Fig. 165.—DESIGN FOR A HOUSE, by Gibbs.

From the Gibbs Collection in the Radcliffe Library, Oxford.

But the outlook of the eighteenth century being what it was, the designers were successful in compassing their object, and they produced many charming houses, often stately and always dignified. This result was owing in a large degree to a study of Kent’s “Designs of Inigo Jones.”

Campbell’s “Vitruvius Britannicus” is an epitome of the more important houses of the last twenty years of the seventeenth century and first twenty of the eighteenth.[70] The ideas underlying it are those which have already been mentioned. There is a short descriptive account of each subject. In these, Campbell dwells on the proportions of his rooms, on the truly classic treatment of the elevations; he explains how one subject is treated in the “palatial” style, another in the “temple” style; another in the “theatrical.” The principal rooms are all stately, the family rooms in some cases are in the attics, lighted from the leads. In one design he plumes himself on not having his windows “crowded”; and indeed the amount of wall space between the lower and upper windows is so ample that either the lower must be far below the ceiling, or the upper far above the floor. It would be tedious to multiply instances; anyone can find them for himself by looking through his volumes.
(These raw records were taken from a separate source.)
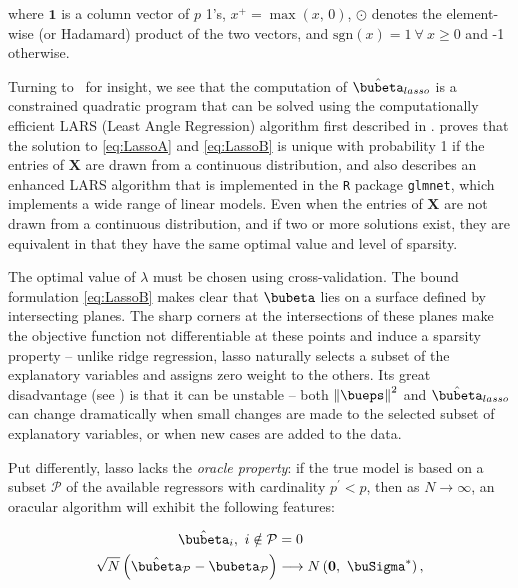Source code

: \documentclass[graybox,envcountchap,sectrefs]{svmono}\usepackage[]{graphicx}\usepackage[]{xcolor}
\begin{document}
\begin{appendices}
where $\boldsymbol{1}$ is a column vector of $p$ 1's, $x^{+}=\max\left(x,\,0\right)$,
$\odot$ denotes the element-wise (or Hadamard) product of the two
vectors, and $\mathrm{sgn}\left(x\right)=1\ \forall\ x\geqslant0$
and -1 otherwise.

Turning to \ConstraintsAndPenaltiesChapter\ for insight, we see
that the computation of $\hat{\bubeta}_{lasso}$ is a constrained
quadratic program that can be solved using the computationally efficient
LARS (Least Angle Regression) algorithm first described in \citet{EfronHastieJohnstoneTibshirani2004}.
\citet{TibshiraniRyan2013} proves that the solution to \eqref{eq:LassoA}
and \eqref{eq:LassoB} is unique with probability 1 if the entries
of $\mathbf{X}$ are drawn from a continuous distribution, and also
describes an enhanced LARS algorithm that is implemented in the \texttt{R}
package \texttt{glmnet}, which implements a wide range of linear models.
Even when the entries of $\mathbf{X}$ are not drawn from a continuous
distribution, and if two or more solutions exist, they are equivalent
in that they have the same optimal value and level of sparsity.

The optimal value of $\lambda$ must be chosen using cross-validation.
The bound formulation \eqref{eq:LassoB} makes clear that $\bubeta$
lies on a surface defined by intersecting planes. The sharp corners
at the intersections of these planes make the objective function not
differentiable at these points and induce a sparsity property --
unlike ridge regression, lasso naturally selects a subset of the explanatory
variables and assigns zero weight to the others. Its great disadvantage
(see \citet{Breiman1996a}) is that it can be unstable -- both $\left\Vert \bueps\right\Vert ^{2}$
and $\hat{\bubeta}_{lasso}$ can change dramatically when small changes
are made to the selected subset of explanatory variables, or when
new cases are added to the data. 

Put differently, lasso lacks the \emph{oracle property}: if the true
model is based on a subset $\mathcal{P}$ of the available regressors
with cardinality $p^{\prime}<p$, then as $N\longrightarrow\infty$,
an oracular algorithm will exhibit the following features: 

\begin{subequations}
\begin{align}
\hat{\bubeta}_{i},\ i\notin\mathcal{P} & =0\label{eq:OracleLassoA}\\
\sqrt{N}\left(\hat{\bubeta}_{\mathcal{P}}-\bubeta_{\mathcal{P}}\right) & \longrightarrow N\left(\mathbf{0},\ \buSigma^{*}\right),\label{eq:OracleLassoB}
\end{align}
\end{subequations}


\end{appendices}
\end{document}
The point is that many important houses of that time were built for state and show, rather than for comfort and convenience; and they afford a striking commentary on the difference in outlook on daily life between that period and our own among the wealthy classes.

Fig. 166.—DESIGN FOR THE FOUR SIDES OF A ROOM.

From the Gibbs Collection in the Radcliffe Library.

Fig. 167.—DESIGN FOR THE FOUR SIDES OF A ROOM.

From the Gibbs Collection in the Radcliffe Library.